Cape Town-based music and audio studio Pressure Cooker Studios has reached a new high point in its career, having now composed original music for three significant League of Legends releases from Riot Games. The studio delivered the score for the champion theme of Locke, The Ashen Exorcist, the music for the Back from the Brink champion cinematic, as well as the soundtrack for the Pandemonium 2026 Season Two Act I gameplay trailer featuring Vayne.
The achievement caps over a decade of work by the studio to position itself among the top tier of composers serving the global games industry, and represents what its team describes as a defining moment in bridging the gap between the African continent and the wider gaming world.

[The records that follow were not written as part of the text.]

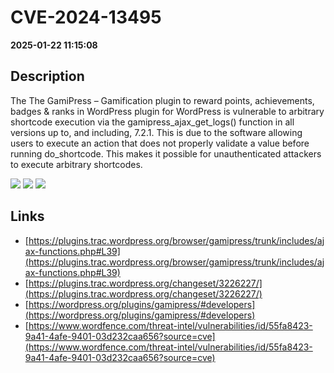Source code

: # CVE-2024-13495

**2025-01-22 11:15:08**

## Description
The The GamiPress – Gamification plugin to reward points, achievements, badges & ranks in WordPress plugin for WordPress is vulnerable to arbitrary shortcode execution via the gamipress_ajax_get_logs() function in all versions up to, and including, 7.2.1. This is due to the software allowing users to execute an action that does not properly validate a value before running do_shortcode. This makes it possible for unauthenticated attackers to execute arbitrary shortcodes.

![](https://img.shields.io/static/v1?label=Score&message=7.3&color=red)
![](https://img.shields.io/static/v1?label=Severity&message=HIGH&color=red)
![](https://img.shields.io/static/v1?label=CWE&message=RCE&color=green)

## Links
- [https://plugins.trac.wordpress.org/browser/gamipress/trunk/includes/ajax-functions.php#L39](https://plugins.trac.wordpress.org/browser/gamipress/trunk/includes/ajax-functions.php#L39)
- [https://plugins.trac.wordpress.org/changeset/3226227/](https://plugins.trac.wordpress.org/changeset/3226227/)
- [https://wordpress.org/plugins/gamipress/#developers](https://wordpress.org/plugins/gamipress/#developers)
- [https://www.wordfence.com/threat-intel/vulnerabilities/id/55fa8423-9a41-4afe-9401-03d232caa656?source=cve](https://www.wordfence.com/threat-intel/vulnerabilities/id/55fa8423-9a41-4afe-9401-03d232caa656?source=cve)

James Matthes, Creative Executive Officer of Pressure Cooker Studios, attributes the breakthrough to years of sustained effort rather than a single lucky break. He points to attending international conferences without guaranteed outcomes, building relationships over long stretches of time, and letting the studio’s body of work speak for itself in rooms where the team wasn’t always present.
“When we got this opportunity, we had everything in place,” Matthes reflects. “We were prepared to not just show up for a project of this calibre, but to bring something unique from our continent to the world.” says James Matthes, Creative Executive Officer of Pressure Cooker Studios.
The relationship with Riot Games began with the studio winning the pitch to compose the champion theme for Locke, The Ashen Exorcist, a brand-new League of Legends champion. That win became the foundation for everything that followed, including the deepened sonic world built around Locke through the Back from the Brink cinematic.
The Pandemonium trailer presented a different kind of challenge altogether. Vayne, one of League of Legends’ oldest and most recognisable champions, predates the era when champions received individual musical themes, meaning Pressure Cooker Studios had to build her musical identity from scratch. The task carried both creative freedom and the weight of honouring a character with a long-established and deeply invested fanbase.
For this project, the studio drew on what it calls its Future Cinematic Sound, an approach rooted in weaving African musicality into contemporary cinematic scoring. The team brought in local South African vocalists, whose textures and tonal qualities added emotional depth to the piece while staying true to the established world of League of Legends.
Matthes described the challenge of making Vayne stand out while ensuring she still felt at home within her universe, noting that the studio was selective about where its African-influenced approach would genuinely enhance the work rather than forcing it where it didn’t belong.
Composer Elben Schutte led the final composition on the Pandemonium trailer, and the project held personal significance for him. Vayne was the very first champion he played when he started out in League of Legends, making the chance to score her gameplay trailer years later a full-circle moment.
Matthes reflected on the broader trajectory of the studio’s work, from its original soundtrack for Manor Lords to now scoring entries in the League of Legends universe, calling it proof that work created in Africa, with care and craft, can resonate on the world’s biggest stages.
Beyond the studio’s own milestone, Matthes sees the wider significance for the continent’s creative industry. He believes there is deep talent across Africa that simply needs access and trust to contribute on a global level, and hopes that landing work of this scale helps shift industry perceptions of what African studios are capable of delivering.
The work across all three projects was shaped by what the studio calls its “made by many” philosophy, with multiple composers exploring different creative directions for each brief before the final pieces were shaped collectively. Matthes describes it as the studio working fully as one, without compromise.